<<<<
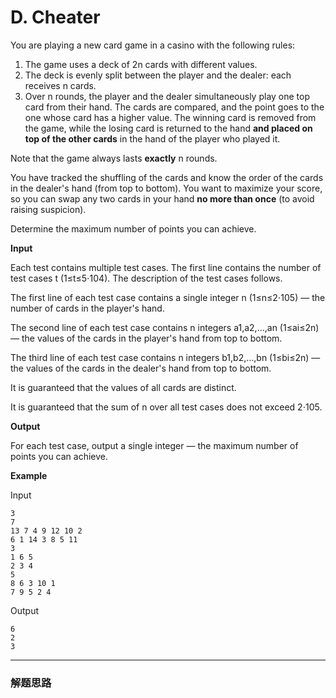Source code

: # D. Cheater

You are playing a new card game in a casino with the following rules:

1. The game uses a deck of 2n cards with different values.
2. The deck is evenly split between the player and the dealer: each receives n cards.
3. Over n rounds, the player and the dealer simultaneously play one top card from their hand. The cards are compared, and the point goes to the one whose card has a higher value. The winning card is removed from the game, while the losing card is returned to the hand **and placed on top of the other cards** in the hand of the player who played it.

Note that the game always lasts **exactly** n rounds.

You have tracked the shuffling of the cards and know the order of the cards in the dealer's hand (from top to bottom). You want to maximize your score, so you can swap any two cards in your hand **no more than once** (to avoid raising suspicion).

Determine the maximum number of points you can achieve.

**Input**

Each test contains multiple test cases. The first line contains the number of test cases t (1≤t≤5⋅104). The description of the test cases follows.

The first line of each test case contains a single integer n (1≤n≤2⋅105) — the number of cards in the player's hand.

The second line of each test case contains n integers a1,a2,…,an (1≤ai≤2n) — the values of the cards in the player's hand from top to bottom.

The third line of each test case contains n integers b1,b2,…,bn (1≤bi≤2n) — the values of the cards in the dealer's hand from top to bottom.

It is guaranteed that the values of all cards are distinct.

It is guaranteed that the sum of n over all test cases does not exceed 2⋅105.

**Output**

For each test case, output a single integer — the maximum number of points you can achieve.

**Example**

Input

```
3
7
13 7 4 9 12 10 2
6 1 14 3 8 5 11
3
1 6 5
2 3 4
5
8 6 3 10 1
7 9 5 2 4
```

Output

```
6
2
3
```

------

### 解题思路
>>>>
<<<<
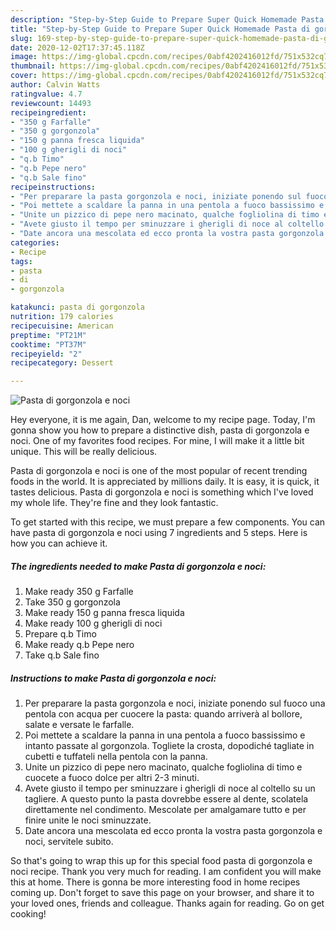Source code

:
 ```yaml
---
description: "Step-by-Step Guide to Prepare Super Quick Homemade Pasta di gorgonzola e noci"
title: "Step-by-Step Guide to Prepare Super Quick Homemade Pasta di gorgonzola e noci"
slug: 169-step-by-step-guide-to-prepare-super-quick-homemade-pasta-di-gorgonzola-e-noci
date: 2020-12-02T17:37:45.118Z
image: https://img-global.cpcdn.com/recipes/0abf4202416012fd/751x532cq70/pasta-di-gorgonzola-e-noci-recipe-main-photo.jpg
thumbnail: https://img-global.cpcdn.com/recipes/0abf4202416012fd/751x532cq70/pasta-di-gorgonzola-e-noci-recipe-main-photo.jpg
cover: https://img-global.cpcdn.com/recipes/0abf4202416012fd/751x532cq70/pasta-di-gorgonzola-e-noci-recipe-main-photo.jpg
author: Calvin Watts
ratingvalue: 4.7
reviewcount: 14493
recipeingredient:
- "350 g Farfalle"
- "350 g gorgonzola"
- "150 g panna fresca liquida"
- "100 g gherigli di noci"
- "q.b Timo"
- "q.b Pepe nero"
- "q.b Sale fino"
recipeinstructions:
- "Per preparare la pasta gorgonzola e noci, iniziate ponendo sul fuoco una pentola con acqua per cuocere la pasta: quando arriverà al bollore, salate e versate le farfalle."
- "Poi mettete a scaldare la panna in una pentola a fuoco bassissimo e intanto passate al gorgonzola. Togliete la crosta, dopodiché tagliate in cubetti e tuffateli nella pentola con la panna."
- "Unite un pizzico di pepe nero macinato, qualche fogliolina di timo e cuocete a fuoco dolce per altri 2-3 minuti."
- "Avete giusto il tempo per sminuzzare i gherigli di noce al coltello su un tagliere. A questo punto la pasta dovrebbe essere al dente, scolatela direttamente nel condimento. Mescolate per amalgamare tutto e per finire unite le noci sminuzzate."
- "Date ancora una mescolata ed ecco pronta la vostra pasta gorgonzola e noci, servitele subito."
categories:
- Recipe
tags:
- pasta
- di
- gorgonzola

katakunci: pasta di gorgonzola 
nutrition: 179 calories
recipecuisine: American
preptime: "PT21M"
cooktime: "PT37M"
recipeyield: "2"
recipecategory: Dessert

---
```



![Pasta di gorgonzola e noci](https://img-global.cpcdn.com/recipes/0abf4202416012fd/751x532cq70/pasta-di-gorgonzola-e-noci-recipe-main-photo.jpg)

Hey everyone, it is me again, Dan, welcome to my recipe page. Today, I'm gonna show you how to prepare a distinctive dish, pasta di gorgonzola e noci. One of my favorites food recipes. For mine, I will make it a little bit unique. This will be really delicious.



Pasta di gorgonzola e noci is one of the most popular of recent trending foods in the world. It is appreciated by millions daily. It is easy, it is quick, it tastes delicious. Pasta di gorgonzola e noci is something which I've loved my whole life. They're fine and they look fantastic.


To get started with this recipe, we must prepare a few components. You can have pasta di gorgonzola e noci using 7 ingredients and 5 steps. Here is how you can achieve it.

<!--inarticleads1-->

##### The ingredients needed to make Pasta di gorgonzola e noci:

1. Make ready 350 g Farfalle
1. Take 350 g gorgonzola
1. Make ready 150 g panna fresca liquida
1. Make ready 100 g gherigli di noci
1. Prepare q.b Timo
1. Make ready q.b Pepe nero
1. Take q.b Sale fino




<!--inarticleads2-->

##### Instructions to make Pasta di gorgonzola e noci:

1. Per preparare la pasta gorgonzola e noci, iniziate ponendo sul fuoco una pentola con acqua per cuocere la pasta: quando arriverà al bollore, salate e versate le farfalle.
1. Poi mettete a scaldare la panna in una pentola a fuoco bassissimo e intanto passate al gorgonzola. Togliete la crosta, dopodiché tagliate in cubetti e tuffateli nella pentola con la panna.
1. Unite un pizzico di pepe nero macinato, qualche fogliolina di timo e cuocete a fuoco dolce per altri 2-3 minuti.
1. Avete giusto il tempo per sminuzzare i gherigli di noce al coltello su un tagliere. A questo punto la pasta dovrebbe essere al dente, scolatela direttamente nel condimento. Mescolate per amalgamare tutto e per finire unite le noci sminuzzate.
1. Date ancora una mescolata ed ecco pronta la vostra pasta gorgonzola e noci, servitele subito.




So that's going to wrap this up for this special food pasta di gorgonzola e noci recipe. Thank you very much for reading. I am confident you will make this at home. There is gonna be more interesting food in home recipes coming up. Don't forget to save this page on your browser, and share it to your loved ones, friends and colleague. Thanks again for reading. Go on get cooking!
>>>>
**TASK TO COMPLETE**
From the listing above, repeat exactly the lines starting at the line that includes "1. Take q.b Sale fino" and ending at the line that includes "1. Per preparare", with nothing outside that span.

**ANSWER TO THIS EXERCISE**
1. Take q.b Sale fino




<!--inarticleads2-->

##### Instructions to make Pasta di gorgonzola e noci:

1. Per preparare la pasta gorgonzola e noci, iniziate ponendo sul fuoco una pentola con acqua per cuocere la pasta: quando arriverà al bollore, salate e versate le farfalle.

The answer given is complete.